Why you’re vulnerable online and in person

It’s often said that we are a product of our environment, and it seems we now have scientific evidence of what we’ve known all along – our friends and family influence our health. For decades, personal trainers have used this fact to their clients’ benefit. In fact, the most successful weight loss or fitness plans involve the support of other people. Even just one gym buddy can help motivate you to workout more and put your health first.

Take a look at your social circle. If you don’t have friends from varying backgrounds, you are at risk of getting caught in an echo chamber. Then, examine the accounts you follow on social media. People and celebrities who promote body positivity are a wonderful addition to your other accounts. Follow people and organizations that make you feel good, but be sure to get several different viewpoints in the mix. For instance, a vegan chef, an obese yoga teacher, a bodybuilding celebrity, and a mom blogger make for a good mix of points of view. Scale that to a larger group, so you aren’t flooded with just one message about your weight or health. And if you want to lose weight, follow accounts that promote healthy, slow weight loss.
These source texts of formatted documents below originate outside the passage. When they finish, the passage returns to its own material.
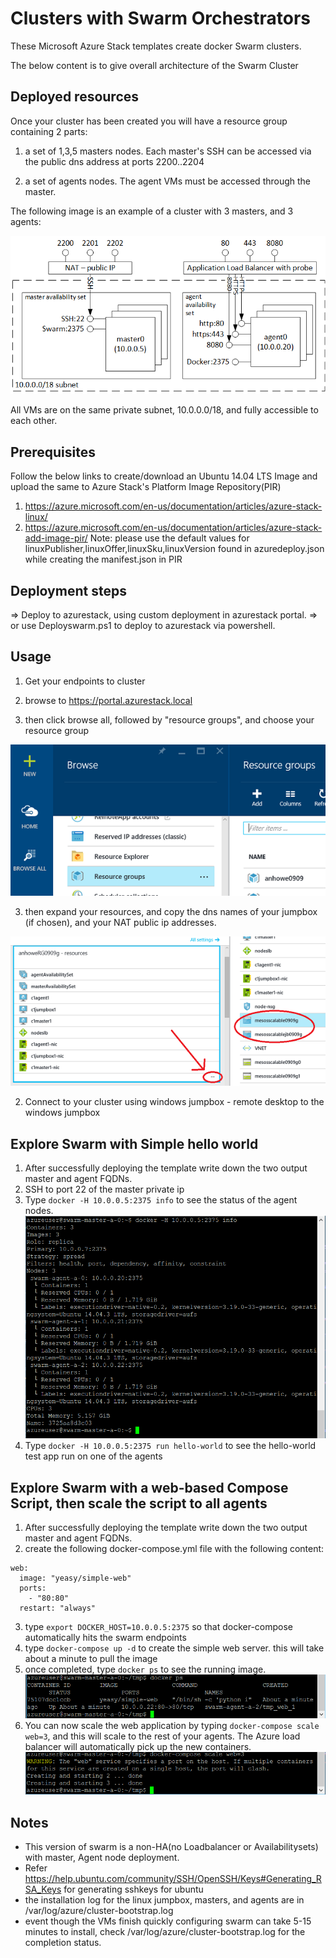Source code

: # Clusters with Swarm Orchestrators

These Microsoft Azure Stack templates create docker Swarm clusters.

The below content is to give overall architecture of the Swarm Cluster

## Deployed resources

 Once your cluster has been created you will have a resource group containing 2 parts:

 1. a set of 1,3,5 masters nodes.  Each master's SSH can be accessed via the public dns address at ports 2200..2204

 2. a set of agents nodes.  The agent VMs must be accessed through the master.

  The following image is an example of a cluster with 3 masters, and 3 agents:

 ![Image of Swarm cluster on azure](https://raw.githubusercontent.com/Azure/AzureStack-QuickStart-Templates/develop/docker-swarm-ubuntu/images/swarm.png)

 All VMs are on the same private subnet, 10.0.0.0/18, and fully accessible to each other.

## Prerequisites

Follow the below links to create/download an Ubuntu 14.04 LTS Image and upload the same to Azure Stack's Platform Image Repository(PIR)
1. https://azure.microsoft.com/en-us/documentation/articles/azure-stack-linux/
2. https://azure.microsoft.com/en-us/documentation/articles/azure-stack-add-image-pir/
	Note: please use the default values for linuxPublisher,linuxOffer,linuxSku,linuxVersion found in azuredeploy.json while creating the manifest.json in PIR

## Deployment steps
=> Deploy to azurestack, using custom deployment in azurestack portal.
=> or use Deployswarm.ps1 to deploy to azurestack via powershell.

## Usage
1. Get your endpoints to cluster
 1. browse to https://portal.azurestack.local

 2. then click browse all, followed by "resource groups", and choose your resource group

 ![Image of resource groups in portal](https://raw.githubusercontent.com/Azure/AzureStack-QuickStart-Templates/develop/docker-swarm-ubuntu/images/portal-resourcegroups.png)

 3. then expand your resources, and copy the dns names of your jumpbox (if chosen), and your NAT public ip addresses.

 ![Image of public ip addresses in portal](https://raw.githubusercontent.com/Azure/AzureStack-QuickStart-Templates/develop/docker-swarm-ubuntu/images/portal-publicipaddresses.png)

2. Connect to your cluster using windows jumpbox - remote desktop to the windows jumpbox 

## Explore Swarm with Simple hello world
 1. After successfully deploying the template write down the two output master and agent FQDNs.
 2. SSH to port 22 of the master private ip
 3. Type `docker -H 10.0.0.5:2375 info` to see the status of the agent nodes.
 ![Image of docker info](https://raw.githubusercontent.com/Azure/AzureStack-QuickStart-Templates/develop/docker-swarm-ubuntu/images/dockerinfo.png)
 4. Type `docker -H 10.0.0.5:2375 run hello-world` to see the hello-world test app run on one of the agents

## Explore Swarm with a web-based Compose Script, then scale the script to all agents
 1. After successfully deploying the template write down the two output master and agent FQDNs.
 2. create the following docker-compose.yml file with the following content:
```
web:
  image: "yeasy/simple-web"
  ports:
    - "80:80"
  restart: "always"
```
 3.  type `export DOCKER_HOST=10.0.0.5:2375` so that docker-compose automatically hits the swarm endpoints
 4. type `docker-compose up -d` to create the simple web server.  this will take about a minute to pull the image
 5. once completed, type `docker ps` to see the running image.
 ![Image of docker ps](https://raw.githubusercontent.com/Azure/AzureStack-QuickStart-Templates/develop/docker-swarm-ubuntu/images/dockerps.png)
 6. You can now scale the web application by typing `docker-compose scale web=3`, and this will scale to the rest of your agents.  The Azure load balancer will automatically pick up the new containers.
 ![Image of docker scaling](https://raw.githubusercontent.com/Azure/AzureStack-QuickStart-Templates/develop/docker-swarm-ubuntu/images/dockercomposescale.png)

 ## Notes
 * This version of swarm is a non-HA(no Loadbalancer or Availabilitysets) with master, Agent node deployment.
 * Refer https://help.ubuntu.com/community/SSH/OpenSSH/Keys#Generating_RSA_Keys for generating sshkeys for ubuntu
 * the installation log for the linux jumpbox, masters, and agents are in /var/log/azure/cluster-bootstrap.log
 * event though the VMs finish quickly configuring swarm can take 5-15 minutes to install, check /var/log/azure/cluster-bootstrap.log for the completion status.

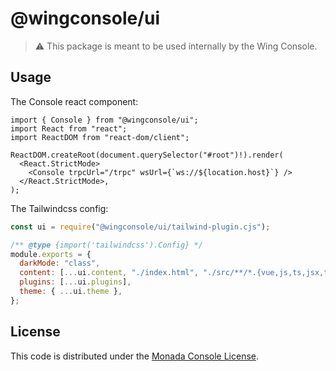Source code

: # @wingconsole/ui

> ⚠️ This package is meant to be used internally by the Wing Console.

## Usage

The Console react component:

```tsx
import { Console } from "@wingconsole/ui";
import React from "react";
import ReactDOM from "react-dom/client";

ReactDOM.createRoot(document.querySelector("#root")!).render(
  <React.StrictMode>
    <Console trpcUrl="/trpc" wsUrl={`ws://${location.host}`} />
  </React.StrictMode>,
);
```

The Tailwindcss config:

```js
const ui = require("@wingconsole/ui/tailwind-plugin.cjs");

/** @type {import('tailwindcss').Config} */
module.exports = {
  darkMode: "class",
  content: [...ui.content, "./index.html", "./src/**/*.{vue,js,ts,jsx,tsx}"],
  plugins: [...ui.plugins],
  theme: { ...ui.theme },
};
```

## License

This code is distributed under the [Monada Console License](./LICENSE.md).

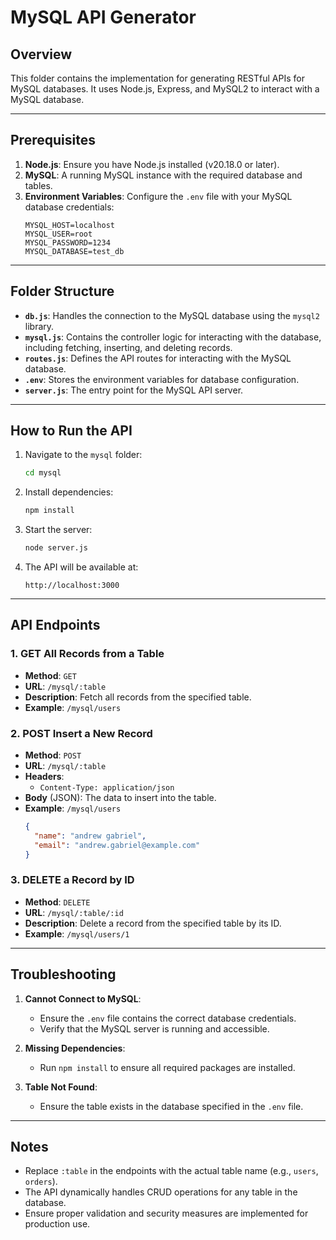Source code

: # MySQL API Generator

## Overview
This folder contains the implementation for generating RESTful APIs for MySQL databases. It uses Node.js, Express, and MySQL2 to interact with a MySQL database.

---

## Prerequisites
1. **Node.js**: Ensure you have Node.js installed (v20.18.0 or later).
2. **MySQL**: A running MySQL instance with the required database and tables.
3. **Environment Variables**: Configure the `.env` file with your MySQL database credentials:
   ```properties
   MYSQL_HOST=localhost
   MYSQL_USER=root
   MYSQL_PASSWORD=1234
   MYSQL_DATABASE=test_db
   ```

---

## Folder Structure
- **`db.js`**: Handles the connection to the MySQL database using the `mysql2` library.
- **`mysql.js`**: Contains the controller logic for interacting with the database, including fetching, inserting, and deleting records.
- **`routes.js`**: Defines the API routes for interacting with the MySQL database.
- **`.env`**: Stores the environment variables for database configuration.
- **`server.js`**: The entry point for the MySQL API server.

---

## How to Run the API
1. Navigate to the `mysql` folder:
   ```bash
   cd mysql
   ```

2. Install dependencies:
   ```bash
   npm install
   ```

3. Start the server:
   ```bash
   node server.js
   ```

4. The API will be available at:
   ```plaintext
   http://localhost:3000
   ```

---

## API Endpoints

### **1. GET All Records from a Table**
- **Method**: `GET`
- **URL**: `/mysql/:table`
- **Description**: Fetch all records from the specified table.
- **Example**: `/mysql/users`

### **2. POST Insert a New Record**
- **Method**: `POST`
- **URL**: `/mysql/:table`
- **Headers**:
  - `Content-Type: application/json`
- **Body** (JSON): The data to insert into the table.
- **Example**: `/mysql/users`
  ```json
  {
    "name": "andrew gabriel",
    "email": "andrew.gabriel@example.com"
  }
  ```

### **3. DELETE a Record by ID**
- **Method**: `DELETE`
- **URL**: `/mysql/:table/:id`
- **Description**: Delete a record from the specified table by its ID.
- **Example**: `/mysql/users/1`

---

## Troubleshooting
1. **Cannot Connect to MySQL**:
   - Ensure the `.env` file contains the correct database credentials.
   - Verify that the MySQL server is running and accessible.

2. **Missing Dependencies**:
   - Run `npm install` to ensure all required packages are installed.

3. **Table Not Found**:
   - Ensure the table exists in the database specified in the `.env` file.

---

## Notes
- Replace `:table` in the endpoints with the actual table name (e.g., `users`, `orders`).
- The API dynamically handles CRUD operations for any table in the database.
- Ensure proper validation and security measures are implemented for production use.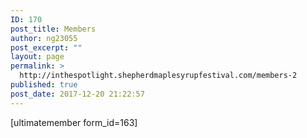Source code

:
 ```yaml
---
ID: 170
post_title: Members
author: ng23055
post_excerpt: ""
layout: page
permalink: >
  http://inthespotlight.shepherdmaplesyrupfestival.com/members-2
published: true
post_date: 2017-12-20 21:22:57
---
```

[ultimatemember form_id=163]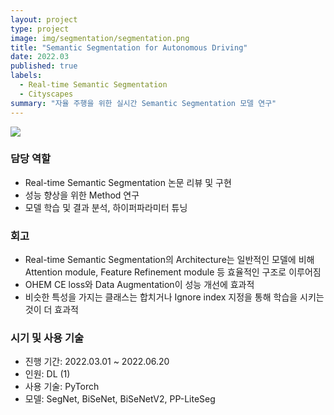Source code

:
 ```yaml
---
layout: project
type: project
image: img/segmentation/segmentation.png
title: "Semantic Segmentation for Autonomous Driving"
date: 2022.03
published: true
labels:
  - Real-time Semantic Segmentation
  - Cityscapes
summary: "자율 주행을 위한 실시간 Semantic Segmentation 모델 연구"
---
```


<img class="img-fluid" src="../img/segmentation/seg_ex.png">

### 담당 역할  
- Real-time Semantic Segmentation 논문 리뷰 및 구현
- 성능 향상을 위한 Method 연구
- 모델 학습 및 결과 분석, 하이퍼파라미터 튜닝


### 회고
- Real-time Semantic Segmentation의 Architecture는 일반적인 모델에 비해 Attention module, Feature Refinement module 등 효율적인 구조로 이루어짐
- OHEM CE loss와 Data Augmentation이 성능 개선에 효과적
- 비슷한 특성을 가지는 클래스는 합치거나 Ignore index 지정을 통해 학습을 시키는 것이 더 효과적


### 시기 및 사용 기술
- 진행 기간: 2022.03.01 ~ 2022.06.20
- 인원: DL (1)
- 사용 기술: PyTorch
- 모델: SegNet, BiSeNet, BiSeNetV2, PP-LiteSeg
It goes beyond your social media accounts, though. As another study author, Ashlesha Datar told The New York Times, “Subconsciously, you are affected by what people around you are doing. When I travel to the Bay Area, for example, everyone is riding bicycles. You get there, and it seems like you have to buy a bicycle. If you move to a community where a sedentary lifestyle is the norm, you might join that.” Her 2018 study focused on military service member communities and obesity. As you might guess, she found that people in a face-to-face social network also succumbed to obesity as a social contagion.

If you want to be healthier and prevent obesity, consider your social life, both in person and virtually.

How are the people around you improving or hindering your health?